Replay Buffer
=============

The replay buffer module (``webgym/data/``) manages training data storage and sampling for RL training.

Module Structure
----------------

.. code-block:: text

   webgym/data/
   ├── __init__.py
   ├── replay_buffer.py        # Main replay buffer class
   ├── components.py           # Data structures (Task, Action, Reward, etc.)
   └── response_decomposer.py  # Response parsing utilities

ReplayBuffer
------------

The ``ReplayBuffer`` class (``replay_buffer.py``) extends PyTorch's ``Dataset`` and provides:

- Trajectory storage and management
- Filtering for successful/unsuccessful trajectories
- Same-screenshot step filtering
- Support for distributed training

**Initialization:**

.. code-block:: python

   from webgym.data import ReplayBuffer

   replay_buffer = ReplayBuffer(
       trajectories=trajectory_list,
       agent=web_agent,
       capacity=None,  # None = unlimited
       filter_successful_only=False,
       include_reward_in_sample=True,
       shuffle=False,
       filter_same_screenshot=True
   )

**Key Parameters:**

``trajectories``
   List of trajectory data to process

``agent``
   WebAgent instance for context management

``capacity``
   Maximum number of samples to store (optional)
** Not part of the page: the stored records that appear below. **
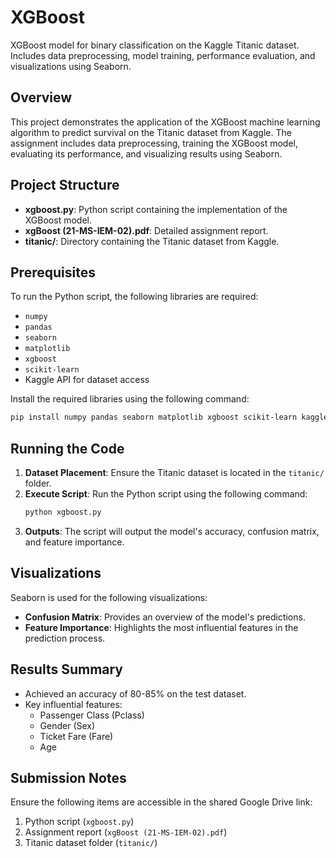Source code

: # XGBoost
XGBoost model for binary classification on the Kaggle Titanic dataset. Includes data preprocessing, model training, performance evaluation, and visualizations using Seaborn.

## Overview
This project demonstrates the application of the XGBoost machine learning algorithm to predict survival on the Titanic dataset from Kaggle. The assignment includes data preprocessing, training the XGBoost model, evaluating its performance, and visualizing results using Seaborn.

## Project Structure
- **xgboost.py**: Python script containing the implementation of the XGBoost model.
- **xgBoost (21-MS-IEM-02).pdf**: Detailed assignment report.
- **titanic/**: Directory containing the Titanic dataset from Kaggle.

## Prerequisites
To run the Python script, the following libraries are required:
- `numpy`
- `pandas`
- `seaborn`
- `matplotlib`
- `xgboost`
- `scikit-learn`
- Kaggle API for dataset access

Install the required libraries using the following command:
```bash
pip install numpy pandas seaborn matplotlib xgboost scikit-learn kaggle
```

## Running the Code
1. **Dataset Placement**: Ensure the Titanic dataset is located in the `titanic/` folder.
2. **Execute Script**: Run the Python script using the following command:
   ```bash
   python xgboost.py
   ```
4. **Outputs**: The script will output the model's accuracy, confusion matrix, and feature importance.

## Visualizations
Seaborn is used for the following visualizations:
- **Confusion Matrix**: Provides an overview of the model's predictions.
- **Feature Importance**: Highlights the most influential features in the prediction process.

## Results Summary
- Achieved an accuracy of 80-85% on the test dataset.
- Key influential features:
  - Passenger Class (Pclass)
  - Gender (Sex)
  - Ticket Fare (Fare)
  - Age

## Submission Notes
Ensure the following items are accessible in the shared Google Drive link:
1. Python script (`xgboost.py`)
2. Assignment report (`xgBoost (21-MS-IEM-02).pdf`)
3. Titanic dataset folder (`titanic/`)

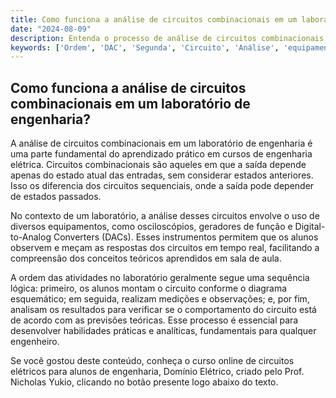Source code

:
 ```yaml
---
title: Como funciona a análise de circuitos combinacionais em um laboratório de engenharia?
date: "2024-08-09"
description: Entenda o processo de análise de circuitos combinacionais em um ambiente de laboratório de engenharia.
keywords: ['Ordem', 'DAC', 'Segunda', 'Circuito', 'Análise', 'equipamento', 'combinacional']
---
```


## Como funciona a análise de circuitos combinacionais em um laboratório de engenharia?

A análise de circuitos combinacionais em um laboratório de engenharia é uma parte fundamental do aprendizado prático em cursos de engenharia elétrica. Circuitos combinacionais são aqueles em que a saída depende apenas do estado atual das entradas, sem considerar estados anteriores. Isso os diferencia dos circuitos sequenciais, onde a saída pode depender de estados passados.

No contexto de um laboratório, a análise desses circuitos envolve o uso de diversos equipamentos, como osciloscópios, geradores de função e Digital-to-Analog Converters (DACs). Esses instrumentos permitem que os alunos observem e meçam as respostas dos circuitos em tempo real, facilitando a compreensão dos conceitos teóricos aprendidos em sala de aula.

A ordem das atividades no laboratório geralmente segue uma sequência lógica: primeiro, os alunos montam o circuito conforme o diagrama esquemático; em seguida, realizam medições e observações; e, por fim, analisam os resultados para verificar se o comportamento do circuito está de acordo com as previsões teóricas. Esse processo é essencial para desenvolver habilidades práticas e analíticas, fundamentais para qualquer engenheiro.

Se você gostou deste conteúdo, conheça o curso online de circuitos elétricos para alunos de engenharia, Domínio Elétrico, criado pelo Prof. Nicholas Yukio, clicando no botão presente logo abaixo do texto.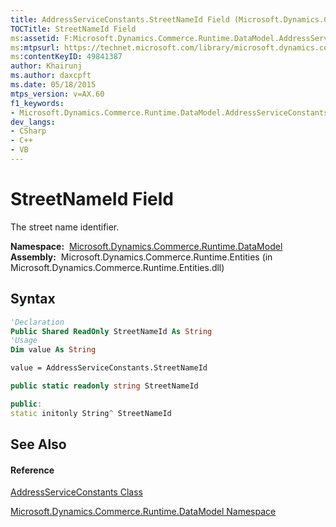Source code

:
 ```yaml
---
title: AddressServiceConstants.StreetNameId Field (Microsoft.Dynamics.Commerce.Runtime.DataModel)
TOCTitle: StreetNameId Field
ms:assetid: F:Microsoft.Dynamics.Commerce.Runtime.DataModel.AddressServiceConstants.StreetNameId
ms:mtpsurl: https://technet.microsoft.com/library/microsoft.dynamics.commerce.runtime.datamodel.addressserviceconstants.streetnameid(v=AX.60)
ms:contentKeyID: 49841387
author: Khairunj
ms.author: daxcpft
ms.date: 05/18/2015
mtps_version: v=AX.60
f1_keywords:
- Microsoft.Dynamics.Commerce.Runtime.DataModel.AddressServiceConstants.StreetNameId
dev_langs:
- CSharp
- C++
- VB
---
```


# StreetNameId Field

The street name identifier.

**Namespace:**  [Microsoft.Dynamics.Commerce.Runtime.DataModel](microsoft-dynamics-commerce-runtime-datamodel-namespace.md)  
**Assembly:**  Microsoft.Dynamics.Commerce.Runtime.Entities (in Microsoft.Dynamics.Commerce.Runtime.Entities.dll)

## Syntax

``` vb
'Declaration
Public Shared ReadOnly StreetNameId As String
'Usage
Dim value As String

value = AddressServiceConstants.StreetNameId
```

``` csharp
public static readonly string StreetNameId
```

``` c++
public:
static initonly String^ StreetNameId
```

## See Also

#### Reference

[AddressServiceConstants Class](addressserviceconstants-class-microsoft-dynamics-commerce-runtime-datamodel.md)

[Microsoft.Dynamics.Commerce.Runtime.DataModel Namespace](microsoft-dynamics-commerce-runtime-datamodel-namespace.md)


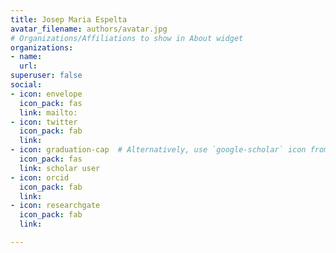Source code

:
```yaml
---
title: Josep Maria Espelta
avatar_filename: authors/avatar.jpg
# Organizations/Affiliations to show in About widget
organizations:
- name:  
  url:
superuser: false
social:
- icon: envelope
  icon_pack: fas
  link: mailto: 
- icon: twitter
  icon_pack: fab
  link: 
- icon: graduation-cap  # Alternatively, use `google-scholar` icon from `ai` icon pack
  icon_pack: fas
  link: scholar user
- icon: orcid
  icon_pack: fab
  link: 
- icon: researchgate
  icon_pack: fab
  link: 

---
```

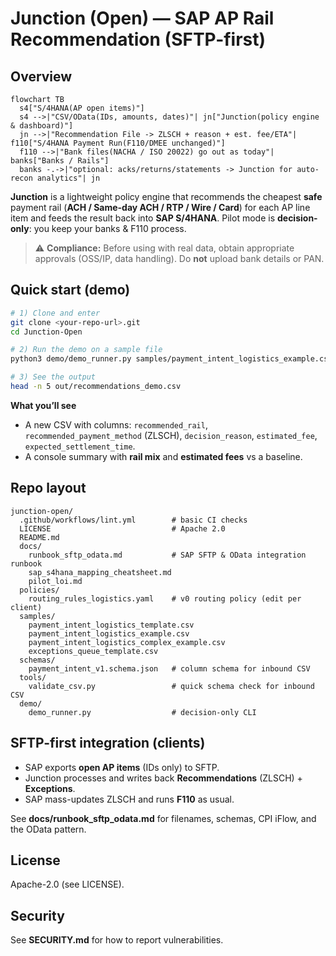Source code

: # Junction (Open) — SAP AP Rail Recommendation (SFTP-first)

## Overview

```mermaid
flowchart TB
  s4["S/4HANA(AP open items)"]
  s4 -->|"CSV/OData(IDs, amounts, dates)"| jn["Junction(policy engine & dashboard)"]
  jn -->|"Recommendation File -> ZLSCH + reason + est. fee/ETA"| f110["S/4HANA Payment Run(F110/DMEE unchanged)"]
  f110 -->|"Bank files(NACHA / ISO 20022) go out as today"| banks["Banks / Rails"]
  banks -.->|"optional: acks/returns/statements -> Junction for auto-recon analytics"| jn
```


**Junction** is a lightweight policy engine that recommends the cheapest **safe** payment rail
(**ACH / Same-day ACH / RTP / Wire / Card**) for each AP line item and feeds the result back
into **SAP S/4HANA**. Pilot mode is **decision-only**: you keep your banks & F110 process.

> ⚠️ **Compliance:** Before using with real data, obtain appropriate approvals
> (OSS/IP, data handling). Do **not** upload bank details or PAN.

## Quick start (demo)
```bash
# 1) Clone and enter
git clone <your-repo-url>.git
cd Junction-Open

# 2) Run the demo on a sample file
python3 demo/demo_runner.py samples/payment_intent_logistics_example.csv out/recommendations_demo.csv

# 3) See the output
head -n 5 out/recommendations_demo.csv
```

**What you’ll see**
- A new CSV with columns: `recommended_rail`, `recommended_payment_method` (ZLSCH), `decision_reason`, `estimated_fee`, `expected_settlement_time`.
- A console summary with **rail mix** and **estimated fees** vs a baseline.

## Repo layout
```
junction-open/
  .github/workflows/lint.yml        # basic CI checks
  LICENSE                           # Apache 2.0
  README.md
  docs/
    runbook_sftp_odata.md           # SAP SFTP & OData integration runbook
    sap_s4hana_mapping_cheatsheet.md
    pilot_loi.md
  policies/
    routing_rules_logistics.yaml    # v0 routing policy (edit per client)
  samples/
    payment_intent_logistics_template.csv
    payment_intent_logistics_example.csv
    payment_intent_logistics_complex_example.csv
    exceptions_queue_template.csv
  schemas/
    payment_intent_v1.schema.json   # column schema for inbound CSV
  tools/
    validate_csv.py                 # quick schema check for inbound CSV
  demo/
    demo_runner.py                  # decision-only CLI
```

## SFTP-first integration (clients)
- SAP exports **open AP items** (IDs only) to SFTP.
- Junction processes and writes back **Recommendations** (ZLSCH) + **Exceptions**.
- SAP mass-updates ZLSCH and runs **F110** as usual.

See **docs/runbook_sftp_odata.md** for filenames, schemas, CPI iFlow, and the OData pattern.

## License
Apache-2.0 (see LICENSE).

## Security
See **SECURITY.md** for how to report vulnerabilities.
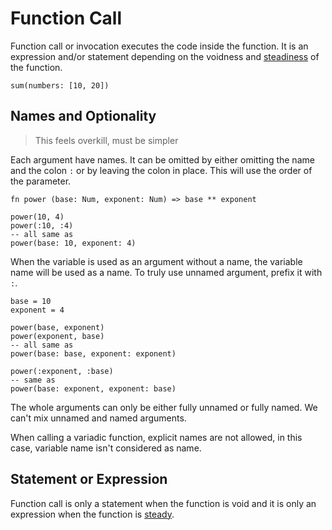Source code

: # Function Call

Function call or invocation executes the code inside the function. It is an expression and/or statement depending on the voidness and [steadiness](../type/steadiness.md) of the function.

```stick
sum(numbers: [10, 20])
```

## Names and Optionality

> This feels overkill, must be simpler

Each argument have names. It can be omitted by either omitting the name and the colon `:` or by leaving the colon in place. This will use the order of the parameter.

```stick
fn power (base: Num, exponent: Num) => base ** exponent

power(10, 4)
power(:10, :4)
-- all same as
power(base: 10, exponent: 4)
```

When the variable is used as an argument without a name, the variable name will be used as a name. To truly use unnamed argument, prefix it with `:`.

```stick
base = 10
exponent = 4

power(base, exponent)
power(exponent, base)
-- all same as
power(base: base, exponent: exponent)

power(:exponent, :base)
-- same as
power(base: exponent, exponent: base)
```

The whole arguments can only be either fully unnamed or fully named. We can't mix unnamed and named arguments.

When calling a variadic function, explicit names are not allowed, in this case, variable name isn't considered as name.

## Statement or Expression

Function call is only a statement when the function is void and it is only an expression when the function is [steady](../type/steadiness.md).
``filter_successful_only``
   If True, only samples from successful trajectories are accessible

``include_reward_in_sample``
   Include reward information in each sample (default: True)

``shuffle``
   Shuffle samples (default: False)

``filter_same_screenshot``
   Filter out steps where screenshots haven't changed (default: True)

Data Components
---------------

``webgym/data/components.py`` defines core data structures:

- ``Task``: Task description and metadata (task_name, domain, subdomain, website, difficulty, evaluator_reference, reference_answer, attempt_level, task_id, max_steps, trajectory_index)
- ``Observation``: Screenshot and page state (task, image_path, ac_tree, page_metadata)
- ``Action``: Agent action (action, action_string)
- ``Response``: Model response (raw_response, answering_tokens, raw_prompt)
- ``Reward``: Task completion reward (reward, evaluation, is_blocked, submit, submission_judgment)

**Key Methods:**

``get_training_samples(num_samples=None, recency_bias_power=1.0)``
   Returns training-eligible samples with recency-weighted sampling. Samples from successful
   trajectory steps. If ``recency_bias_power`` is 1.0, uses uniform random sampling.